Rep. John Conyers has sponsored single payer legislation in Congress. HR 676, the U.S. National Health Insurance Act (also sometimes referred to as "Medicare for all") was endorsed in late June by the U.S. Conference of Mayors, and has received more media attention than one might expect for a "radical" proposal.

And you may have heard about the HCAN campaign that's ramping up. HCAN is an acronym for Health Care for America Now, a $40 million organizing and media campaign sponsored by a fairly broad coalition including unions, Move On, Planned Parenthood, and others. Maybe AARP? I haven't checked on that. According to a Move On fundraising plea, the campaign will fund 100 organizers "on the ground" (which doesn't seem like very many, considering the size of the country), plus TV and radio ads, etc. HCAN advocates an incremental, "any reform is better than what we have" approach.

You can find out more about both these approaches by Googling HR 676 and HCAN. I'd be interested in knowing which strategy you favor.

And now a few things about me: I've been home for a week now, and am getting ready for my next trip, a week plus a couple of days on Michigan's Upper Peninsula. I'm going with five friends who are signed up for a bike tour sponsored by the League of Michigan Bicyclists; they'll do a 6-day loop, including one rest day, starting at St. Ignace (near the famous Mackinac Bridge) and heading first north and a little east, and then west and south. I'm signed up as a "non-rider," since there's no way I can ride 60 miles a day, and will spend time entertaining myself while the others are riding, but eating breakfasts and dinners with them and also hanging out with them in the evenings and on the rest day and the day before the ride starts, when I think we'll go to Mackinac Island.

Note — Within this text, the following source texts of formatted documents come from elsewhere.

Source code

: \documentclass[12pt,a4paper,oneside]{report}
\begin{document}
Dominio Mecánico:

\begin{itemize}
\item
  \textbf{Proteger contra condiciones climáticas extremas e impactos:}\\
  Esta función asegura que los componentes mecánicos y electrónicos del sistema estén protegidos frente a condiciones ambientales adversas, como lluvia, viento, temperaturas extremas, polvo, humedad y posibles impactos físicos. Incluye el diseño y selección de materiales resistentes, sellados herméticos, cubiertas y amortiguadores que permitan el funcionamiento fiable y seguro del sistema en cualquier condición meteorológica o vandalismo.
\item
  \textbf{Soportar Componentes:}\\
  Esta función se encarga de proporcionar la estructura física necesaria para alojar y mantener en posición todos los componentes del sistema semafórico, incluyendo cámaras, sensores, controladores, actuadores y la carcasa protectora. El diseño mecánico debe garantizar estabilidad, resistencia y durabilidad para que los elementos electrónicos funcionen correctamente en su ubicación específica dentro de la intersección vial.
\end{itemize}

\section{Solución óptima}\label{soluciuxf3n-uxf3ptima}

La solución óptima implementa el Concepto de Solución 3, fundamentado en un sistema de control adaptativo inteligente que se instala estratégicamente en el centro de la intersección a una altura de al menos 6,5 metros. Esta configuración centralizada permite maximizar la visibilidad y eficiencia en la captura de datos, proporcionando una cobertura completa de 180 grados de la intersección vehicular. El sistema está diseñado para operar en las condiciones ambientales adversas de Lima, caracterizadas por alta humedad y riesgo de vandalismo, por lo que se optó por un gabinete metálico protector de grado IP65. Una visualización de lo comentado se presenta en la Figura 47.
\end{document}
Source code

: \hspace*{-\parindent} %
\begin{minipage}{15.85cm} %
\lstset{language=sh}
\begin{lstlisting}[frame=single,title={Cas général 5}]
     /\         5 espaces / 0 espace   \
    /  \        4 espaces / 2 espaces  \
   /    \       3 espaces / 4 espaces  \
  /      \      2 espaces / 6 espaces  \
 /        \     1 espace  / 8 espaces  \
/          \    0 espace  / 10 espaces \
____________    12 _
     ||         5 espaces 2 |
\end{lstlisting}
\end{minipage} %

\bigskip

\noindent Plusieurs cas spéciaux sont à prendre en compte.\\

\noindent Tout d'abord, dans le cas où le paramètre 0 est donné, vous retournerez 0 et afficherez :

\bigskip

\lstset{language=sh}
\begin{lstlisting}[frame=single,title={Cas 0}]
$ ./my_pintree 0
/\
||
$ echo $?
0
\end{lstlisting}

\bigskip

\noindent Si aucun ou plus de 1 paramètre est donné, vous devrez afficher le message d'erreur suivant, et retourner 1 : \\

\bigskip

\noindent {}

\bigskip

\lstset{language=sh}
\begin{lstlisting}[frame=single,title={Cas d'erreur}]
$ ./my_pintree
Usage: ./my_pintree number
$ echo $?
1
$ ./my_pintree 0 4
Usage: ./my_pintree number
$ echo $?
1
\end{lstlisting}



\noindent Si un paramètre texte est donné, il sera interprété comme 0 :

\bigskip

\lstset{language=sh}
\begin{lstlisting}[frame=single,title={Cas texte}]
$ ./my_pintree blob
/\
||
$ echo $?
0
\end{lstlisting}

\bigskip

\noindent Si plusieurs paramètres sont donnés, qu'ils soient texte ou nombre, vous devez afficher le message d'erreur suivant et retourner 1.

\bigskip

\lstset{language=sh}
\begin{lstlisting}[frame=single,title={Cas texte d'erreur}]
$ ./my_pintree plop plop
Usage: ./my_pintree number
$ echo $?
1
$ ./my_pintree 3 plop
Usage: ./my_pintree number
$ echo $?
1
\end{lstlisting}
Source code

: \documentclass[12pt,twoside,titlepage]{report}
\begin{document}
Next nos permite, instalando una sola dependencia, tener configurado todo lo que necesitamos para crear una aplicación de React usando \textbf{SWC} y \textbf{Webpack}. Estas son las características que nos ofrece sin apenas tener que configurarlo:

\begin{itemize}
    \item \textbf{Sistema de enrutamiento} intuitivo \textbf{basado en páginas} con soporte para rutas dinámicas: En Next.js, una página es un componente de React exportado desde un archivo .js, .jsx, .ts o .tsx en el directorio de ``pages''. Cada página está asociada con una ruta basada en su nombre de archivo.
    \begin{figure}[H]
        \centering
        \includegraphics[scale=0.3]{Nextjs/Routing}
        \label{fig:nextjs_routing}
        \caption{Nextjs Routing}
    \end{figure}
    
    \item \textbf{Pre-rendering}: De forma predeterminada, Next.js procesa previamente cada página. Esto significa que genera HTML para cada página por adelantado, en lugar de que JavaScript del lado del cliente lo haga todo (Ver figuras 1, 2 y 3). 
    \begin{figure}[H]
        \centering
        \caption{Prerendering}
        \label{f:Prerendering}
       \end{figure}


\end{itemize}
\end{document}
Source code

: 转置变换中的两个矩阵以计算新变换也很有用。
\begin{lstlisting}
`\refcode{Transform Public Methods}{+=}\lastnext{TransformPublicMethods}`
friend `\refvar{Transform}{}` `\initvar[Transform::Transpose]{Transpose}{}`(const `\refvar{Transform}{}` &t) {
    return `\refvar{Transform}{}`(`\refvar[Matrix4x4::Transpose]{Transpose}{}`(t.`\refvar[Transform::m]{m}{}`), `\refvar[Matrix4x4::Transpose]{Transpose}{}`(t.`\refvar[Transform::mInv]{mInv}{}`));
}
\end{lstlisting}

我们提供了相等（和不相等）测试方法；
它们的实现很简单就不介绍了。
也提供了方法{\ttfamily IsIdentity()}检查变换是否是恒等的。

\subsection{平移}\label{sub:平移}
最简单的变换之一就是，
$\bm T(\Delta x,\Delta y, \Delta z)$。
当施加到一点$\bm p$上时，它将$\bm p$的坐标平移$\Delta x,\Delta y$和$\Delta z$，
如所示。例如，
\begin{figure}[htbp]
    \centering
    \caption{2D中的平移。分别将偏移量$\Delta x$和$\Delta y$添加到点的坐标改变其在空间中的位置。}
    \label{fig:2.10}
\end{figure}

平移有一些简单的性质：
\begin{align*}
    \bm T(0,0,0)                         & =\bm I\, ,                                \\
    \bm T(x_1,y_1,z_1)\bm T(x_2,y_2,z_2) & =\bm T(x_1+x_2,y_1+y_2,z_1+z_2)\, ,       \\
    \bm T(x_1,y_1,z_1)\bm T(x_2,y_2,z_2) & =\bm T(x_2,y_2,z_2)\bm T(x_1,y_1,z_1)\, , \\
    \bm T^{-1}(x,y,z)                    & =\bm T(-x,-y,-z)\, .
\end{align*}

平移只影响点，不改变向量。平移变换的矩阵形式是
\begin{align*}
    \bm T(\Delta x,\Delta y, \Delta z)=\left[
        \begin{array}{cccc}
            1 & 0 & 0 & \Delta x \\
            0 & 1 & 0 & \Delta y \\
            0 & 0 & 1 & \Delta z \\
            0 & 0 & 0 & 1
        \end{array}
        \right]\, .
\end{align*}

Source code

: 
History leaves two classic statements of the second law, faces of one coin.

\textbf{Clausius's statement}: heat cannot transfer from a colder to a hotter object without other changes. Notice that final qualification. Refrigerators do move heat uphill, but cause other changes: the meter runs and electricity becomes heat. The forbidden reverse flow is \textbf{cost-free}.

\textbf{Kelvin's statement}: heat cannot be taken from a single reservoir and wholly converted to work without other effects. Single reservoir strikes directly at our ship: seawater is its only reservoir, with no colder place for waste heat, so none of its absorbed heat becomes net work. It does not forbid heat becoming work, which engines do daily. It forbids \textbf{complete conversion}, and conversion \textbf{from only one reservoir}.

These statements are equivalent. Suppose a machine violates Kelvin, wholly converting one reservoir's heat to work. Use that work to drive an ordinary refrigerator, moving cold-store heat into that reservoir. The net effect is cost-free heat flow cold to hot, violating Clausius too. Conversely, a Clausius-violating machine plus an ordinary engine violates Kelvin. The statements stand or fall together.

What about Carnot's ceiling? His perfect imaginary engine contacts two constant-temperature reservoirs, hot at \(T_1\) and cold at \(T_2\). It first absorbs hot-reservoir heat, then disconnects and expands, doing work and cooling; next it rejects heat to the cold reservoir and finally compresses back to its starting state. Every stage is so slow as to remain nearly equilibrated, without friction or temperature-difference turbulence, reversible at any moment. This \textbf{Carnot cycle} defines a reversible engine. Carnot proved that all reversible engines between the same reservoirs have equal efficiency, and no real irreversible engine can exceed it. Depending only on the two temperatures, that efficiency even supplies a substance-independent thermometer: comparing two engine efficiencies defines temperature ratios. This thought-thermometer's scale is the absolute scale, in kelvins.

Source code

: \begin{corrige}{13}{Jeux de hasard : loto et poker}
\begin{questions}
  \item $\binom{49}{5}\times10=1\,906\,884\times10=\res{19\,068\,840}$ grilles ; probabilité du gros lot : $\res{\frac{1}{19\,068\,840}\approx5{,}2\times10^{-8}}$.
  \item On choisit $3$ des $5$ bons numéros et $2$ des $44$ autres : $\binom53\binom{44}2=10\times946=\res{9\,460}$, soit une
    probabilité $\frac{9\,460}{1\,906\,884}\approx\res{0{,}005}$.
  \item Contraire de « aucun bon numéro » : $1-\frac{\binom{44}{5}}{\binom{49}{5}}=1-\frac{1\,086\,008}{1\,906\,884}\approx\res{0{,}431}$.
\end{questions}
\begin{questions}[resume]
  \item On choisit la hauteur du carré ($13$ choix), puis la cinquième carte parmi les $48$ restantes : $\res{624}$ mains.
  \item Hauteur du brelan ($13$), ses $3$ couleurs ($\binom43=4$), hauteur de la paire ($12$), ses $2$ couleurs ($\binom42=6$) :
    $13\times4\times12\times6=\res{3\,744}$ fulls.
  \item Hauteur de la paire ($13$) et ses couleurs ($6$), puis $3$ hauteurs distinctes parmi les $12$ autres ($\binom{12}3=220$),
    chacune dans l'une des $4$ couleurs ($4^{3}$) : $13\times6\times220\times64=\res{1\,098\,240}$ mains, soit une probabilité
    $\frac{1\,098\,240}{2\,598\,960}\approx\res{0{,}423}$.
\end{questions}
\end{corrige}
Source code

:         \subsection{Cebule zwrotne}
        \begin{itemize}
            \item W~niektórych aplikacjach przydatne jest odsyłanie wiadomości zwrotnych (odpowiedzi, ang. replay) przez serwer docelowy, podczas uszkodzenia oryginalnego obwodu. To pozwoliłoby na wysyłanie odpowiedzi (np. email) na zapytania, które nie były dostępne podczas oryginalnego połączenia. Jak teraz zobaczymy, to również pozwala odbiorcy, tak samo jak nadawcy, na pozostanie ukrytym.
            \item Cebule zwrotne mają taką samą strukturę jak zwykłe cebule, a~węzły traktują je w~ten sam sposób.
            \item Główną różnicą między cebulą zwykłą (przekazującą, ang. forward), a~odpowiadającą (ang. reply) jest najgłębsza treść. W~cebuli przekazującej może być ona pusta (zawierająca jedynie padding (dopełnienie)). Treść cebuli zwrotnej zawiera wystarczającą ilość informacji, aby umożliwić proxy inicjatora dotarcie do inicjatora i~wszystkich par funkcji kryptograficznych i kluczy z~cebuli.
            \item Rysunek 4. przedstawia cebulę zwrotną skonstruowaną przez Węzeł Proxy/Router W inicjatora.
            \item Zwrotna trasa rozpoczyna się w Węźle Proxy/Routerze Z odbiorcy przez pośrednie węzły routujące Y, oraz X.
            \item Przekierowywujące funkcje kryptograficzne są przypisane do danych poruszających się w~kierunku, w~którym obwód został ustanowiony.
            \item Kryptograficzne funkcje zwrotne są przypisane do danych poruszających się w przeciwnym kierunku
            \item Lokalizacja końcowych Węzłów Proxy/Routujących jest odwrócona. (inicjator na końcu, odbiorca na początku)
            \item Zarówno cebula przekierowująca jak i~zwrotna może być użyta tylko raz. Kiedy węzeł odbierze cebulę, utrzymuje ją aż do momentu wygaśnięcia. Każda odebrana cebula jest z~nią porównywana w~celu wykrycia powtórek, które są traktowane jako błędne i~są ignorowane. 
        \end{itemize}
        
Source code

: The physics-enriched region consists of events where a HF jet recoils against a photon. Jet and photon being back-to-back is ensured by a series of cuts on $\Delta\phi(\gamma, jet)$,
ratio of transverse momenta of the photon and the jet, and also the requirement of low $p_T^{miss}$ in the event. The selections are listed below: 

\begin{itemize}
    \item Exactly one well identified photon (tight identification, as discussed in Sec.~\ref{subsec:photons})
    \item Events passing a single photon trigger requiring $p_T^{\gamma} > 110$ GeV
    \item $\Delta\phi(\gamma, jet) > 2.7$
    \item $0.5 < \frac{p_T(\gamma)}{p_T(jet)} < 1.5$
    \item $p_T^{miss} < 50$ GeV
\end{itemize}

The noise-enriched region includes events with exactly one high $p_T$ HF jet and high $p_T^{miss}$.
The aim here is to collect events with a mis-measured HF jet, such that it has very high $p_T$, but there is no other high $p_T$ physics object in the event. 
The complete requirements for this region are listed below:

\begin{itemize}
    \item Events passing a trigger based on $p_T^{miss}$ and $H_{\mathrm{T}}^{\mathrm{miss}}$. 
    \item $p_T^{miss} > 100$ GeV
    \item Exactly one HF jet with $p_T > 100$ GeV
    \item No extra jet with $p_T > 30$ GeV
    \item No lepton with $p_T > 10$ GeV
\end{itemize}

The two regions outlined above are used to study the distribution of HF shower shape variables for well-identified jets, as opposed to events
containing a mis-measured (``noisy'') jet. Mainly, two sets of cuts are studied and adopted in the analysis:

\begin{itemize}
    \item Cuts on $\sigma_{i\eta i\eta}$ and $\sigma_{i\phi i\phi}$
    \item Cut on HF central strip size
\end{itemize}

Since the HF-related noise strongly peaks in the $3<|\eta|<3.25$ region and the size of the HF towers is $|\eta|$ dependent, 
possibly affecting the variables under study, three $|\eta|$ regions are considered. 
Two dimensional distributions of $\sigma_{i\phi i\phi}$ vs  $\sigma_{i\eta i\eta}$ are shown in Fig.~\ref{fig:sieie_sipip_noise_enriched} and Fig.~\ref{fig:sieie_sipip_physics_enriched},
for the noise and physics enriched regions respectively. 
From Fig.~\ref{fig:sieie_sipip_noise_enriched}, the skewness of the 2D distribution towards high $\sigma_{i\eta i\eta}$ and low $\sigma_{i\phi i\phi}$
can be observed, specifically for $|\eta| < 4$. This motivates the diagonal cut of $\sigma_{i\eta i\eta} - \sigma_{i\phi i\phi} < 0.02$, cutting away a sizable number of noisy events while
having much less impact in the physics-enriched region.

I'm planning to do some sight-seeing (the tour organizers promise a special sight-filled route for non-riders) and also, I think, will be proof-reading Facing Fear, which is supposed to go to the printer in early August. And I'm taking my bike; I hope that I will be able to ride a little of the route in reverse from the end each day, and meet my friends as they're coming into town.

As I said above, my blog posting may be a little spotty, or even non-existent, between now and late July or early August. Next Monday (7/21) I will be traveling between St. Ignace and De Tour Village, Michigan. If there's a library with internet connection for non-natives in the Village, and if I have time, I'll post something Monday, but it might be more likely to find both time and internet on Tuesday or Wednesday, when we'll be in Sault Ste. Marie.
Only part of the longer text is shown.